Was du selbst tun kannst
Während und nach einer Behandlung ist strikte Ruhe das Wichtigste, das du selbst beitragen kannst: keine Spaziergänge, kein Rennen oder Springen, auch wenn dein Hund sich bereits besser zu fühlen scheint. Verabreiche Medikamente ausschließlich so, wie der Tierarzt es vorschreibt, biete eine ruhige Umgebung und wende dich bei Zweifeln zum Genesungsverlauf an den Tierarzt. Dies ersetzt keine medizinische Behandlung, unterstützt aber eine sichere Genesung.
Vorbeugung
Herzwurm ist nicht erblich, daher spielt Zucht bei dieser Erkrankung keine Rolle. Die wichtigste Vorbeugung ist eine monatliche, vom Tierarzt verschriebene vorbeugende Medikation, besonders für Hunde, die in mückenreiche Gebiete reisen oder sich dort aufhalten. Vor Beginn der vorbeugenden Medikation wird häufig zunächst ein Test empfohlen. Die Begrenzung der Mückenexposition, etwa indem Hunde abends und nachts in Risikogebieten weniger draußen gelassen werden, kann als Ergänzung helfen.
Leben mit Herzwurm
Hunde, die eine Infektion durchgemacht haben, können bleibende Schäden an Herz oder Lunge davontragen. In diesem Fall kann eine langfristige Anpassung nötig sein, etwa ein ruhigeres Bewegungsmuster und regelmäßige Kontrolle durch den Tierarzt, um die Belastung von Herz und Lunge handhabbar zu halten.
Häufig gestellte Fragen
Ist Herzwurm von Hund zu Hund ansteckend?
Nein, Herzwurm wird nicht durch direkten Kontakt übertragen, sondern ausschließlich durch den Stich einer infizierten Mücke.
Kommt Herzwurm in Deutschland vor?
Traditionell selten, doch durch Reisen, Hundeimporte und den Klimawandel wird es häufiger als relevant erachtet, besonders bei Hunden, die im Ausland waren.
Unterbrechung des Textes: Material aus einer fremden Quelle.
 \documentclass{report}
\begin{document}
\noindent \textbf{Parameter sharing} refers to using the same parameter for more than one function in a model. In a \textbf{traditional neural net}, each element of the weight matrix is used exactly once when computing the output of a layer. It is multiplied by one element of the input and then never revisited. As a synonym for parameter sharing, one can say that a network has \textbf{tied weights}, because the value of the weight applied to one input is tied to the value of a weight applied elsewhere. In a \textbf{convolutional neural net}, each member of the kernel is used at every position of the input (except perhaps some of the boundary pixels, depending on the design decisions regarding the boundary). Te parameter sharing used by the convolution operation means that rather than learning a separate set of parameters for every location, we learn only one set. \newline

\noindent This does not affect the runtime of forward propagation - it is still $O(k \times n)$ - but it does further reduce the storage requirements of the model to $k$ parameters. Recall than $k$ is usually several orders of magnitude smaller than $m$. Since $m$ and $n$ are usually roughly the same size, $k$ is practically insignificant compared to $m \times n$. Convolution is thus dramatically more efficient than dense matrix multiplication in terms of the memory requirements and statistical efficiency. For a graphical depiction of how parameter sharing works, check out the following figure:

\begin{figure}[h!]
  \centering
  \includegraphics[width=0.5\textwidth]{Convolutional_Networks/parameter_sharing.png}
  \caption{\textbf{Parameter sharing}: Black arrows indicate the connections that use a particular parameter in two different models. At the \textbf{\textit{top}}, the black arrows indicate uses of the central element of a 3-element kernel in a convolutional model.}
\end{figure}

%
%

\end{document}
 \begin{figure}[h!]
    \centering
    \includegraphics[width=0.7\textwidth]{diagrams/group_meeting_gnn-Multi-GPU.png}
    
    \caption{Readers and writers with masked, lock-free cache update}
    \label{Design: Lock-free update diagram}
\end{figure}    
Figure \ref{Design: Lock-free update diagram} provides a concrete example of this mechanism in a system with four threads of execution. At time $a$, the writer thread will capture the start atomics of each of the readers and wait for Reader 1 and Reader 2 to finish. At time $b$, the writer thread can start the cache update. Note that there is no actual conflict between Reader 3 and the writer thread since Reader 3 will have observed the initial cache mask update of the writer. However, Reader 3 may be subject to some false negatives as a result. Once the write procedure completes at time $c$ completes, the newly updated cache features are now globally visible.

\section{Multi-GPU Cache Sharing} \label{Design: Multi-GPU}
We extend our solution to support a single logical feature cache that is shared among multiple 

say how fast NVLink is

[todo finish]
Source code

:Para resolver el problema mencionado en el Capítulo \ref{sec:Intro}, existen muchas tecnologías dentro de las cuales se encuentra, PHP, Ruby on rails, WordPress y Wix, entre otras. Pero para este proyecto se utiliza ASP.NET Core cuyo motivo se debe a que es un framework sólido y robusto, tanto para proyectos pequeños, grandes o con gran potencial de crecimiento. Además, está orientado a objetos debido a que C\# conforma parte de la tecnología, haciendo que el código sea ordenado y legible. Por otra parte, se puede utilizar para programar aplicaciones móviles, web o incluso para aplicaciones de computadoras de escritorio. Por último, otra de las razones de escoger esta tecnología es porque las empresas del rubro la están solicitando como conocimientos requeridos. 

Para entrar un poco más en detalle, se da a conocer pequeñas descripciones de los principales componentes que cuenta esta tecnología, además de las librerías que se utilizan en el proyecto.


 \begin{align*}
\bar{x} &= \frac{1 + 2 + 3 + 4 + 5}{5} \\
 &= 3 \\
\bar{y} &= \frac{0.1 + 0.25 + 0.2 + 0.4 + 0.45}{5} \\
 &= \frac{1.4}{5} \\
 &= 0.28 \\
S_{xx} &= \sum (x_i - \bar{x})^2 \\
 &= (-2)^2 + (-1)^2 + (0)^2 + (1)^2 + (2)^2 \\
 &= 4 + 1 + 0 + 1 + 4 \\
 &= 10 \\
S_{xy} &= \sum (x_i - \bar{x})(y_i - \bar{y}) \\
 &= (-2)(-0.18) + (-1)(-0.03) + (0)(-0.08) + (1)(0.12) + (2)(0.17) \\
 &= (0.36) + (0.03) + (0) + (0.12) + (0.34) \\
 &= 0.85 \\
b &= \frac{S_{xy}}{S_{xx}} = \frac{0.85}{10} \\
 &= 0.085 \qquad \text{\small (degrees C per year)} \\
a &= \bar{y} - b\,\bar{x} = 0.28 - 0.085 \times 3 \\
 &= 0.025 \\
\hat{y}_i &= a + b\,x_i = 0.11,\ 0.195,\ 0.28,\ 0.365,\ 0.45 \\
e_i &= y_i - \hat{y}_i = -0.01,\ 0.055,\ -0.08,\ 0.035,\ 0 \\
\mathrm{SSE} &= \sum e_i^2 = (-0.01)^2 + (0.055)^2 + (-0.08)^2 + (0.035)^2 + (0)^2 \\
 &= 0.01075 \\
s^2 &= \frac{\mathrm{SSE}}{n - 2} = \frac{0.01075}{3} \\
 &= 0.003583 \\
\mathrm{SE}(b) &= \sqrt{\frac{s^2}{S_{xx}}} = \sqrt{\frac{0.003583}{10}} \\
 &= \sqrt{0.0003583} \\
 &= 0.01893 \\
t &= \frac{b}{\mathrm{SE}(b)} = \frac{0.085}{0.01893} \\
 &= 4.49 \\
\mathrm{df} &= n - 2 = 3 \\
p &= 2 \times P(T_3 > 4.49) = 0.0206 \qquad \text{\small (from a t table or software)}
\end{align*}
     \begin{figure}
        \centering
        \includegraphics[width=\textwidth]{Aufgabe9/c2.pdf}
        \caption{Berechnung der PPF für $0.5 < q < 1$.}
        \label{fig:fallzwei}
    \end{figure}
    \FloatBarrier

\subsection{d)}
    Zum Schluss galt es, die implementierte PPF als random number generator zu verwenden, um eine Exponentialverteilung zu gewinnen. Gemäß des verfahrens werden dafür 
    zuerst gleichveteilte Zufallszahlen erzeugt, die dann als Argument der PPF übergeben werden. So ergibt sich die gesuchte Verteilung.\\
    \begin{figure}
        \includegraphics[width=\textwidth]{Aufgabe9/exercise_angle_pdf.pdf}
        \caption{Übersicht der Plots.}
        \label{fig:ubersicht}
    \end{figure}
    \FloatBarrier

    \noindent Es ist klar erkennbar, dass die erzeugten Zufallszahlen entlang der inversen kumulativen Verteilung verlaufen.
Besprich dieses Reiserisiko mit deinem Tierarzt.
Ist Herzwurm heilbar?
Eine Behandlung ist möglich, aber risikoreich und langwierig, mit einer Phase strikter Ruhe. Der Erfolg ist von Hund zu Hund unterschiedlich; nur der Tierarzt kann dazu nach einer Untersuchung etwas sagen.
Muss mein Hund jährlich getestet werden?
Das hängt vom Reiseverhalten und dem Wohnort deines Hundes ab. Frage deinen Tierarzt nach einer Empfehlung, die zu eurer Situation passt.
Fazit
Herzwurm ist eine parasitäre Infektion, die Herz und Lunge eines Hundes befallen kann und die über Mücken statt über den Kontakt zwischen Hunden übertragen wird. Vorbeugende Medikation, Wachsamkeit bei Reisen in mückenreiche Gebiete und ein rechtzeitiger Tierarztbesuch bei anhaltendem Husten oder verringerter Kondition machen den Unterschied zwischen einer rechtzeitig erkannten Infektion und einem Hund, der erst in einem fortgeschrittenen Stadium Symptome zeigt.
Zum Schluss
Zum Schluss: Dieser Artikel ersetzt keinen Tierarztbesuch. Fidello stellt keine Diagnosen und verschreibt keine Behandlungen. Bei Zweifeln, anhaltenden Beschwerden oder akuten Anzeichen ist ein Tierarzt immer der richtige nächste Schritt.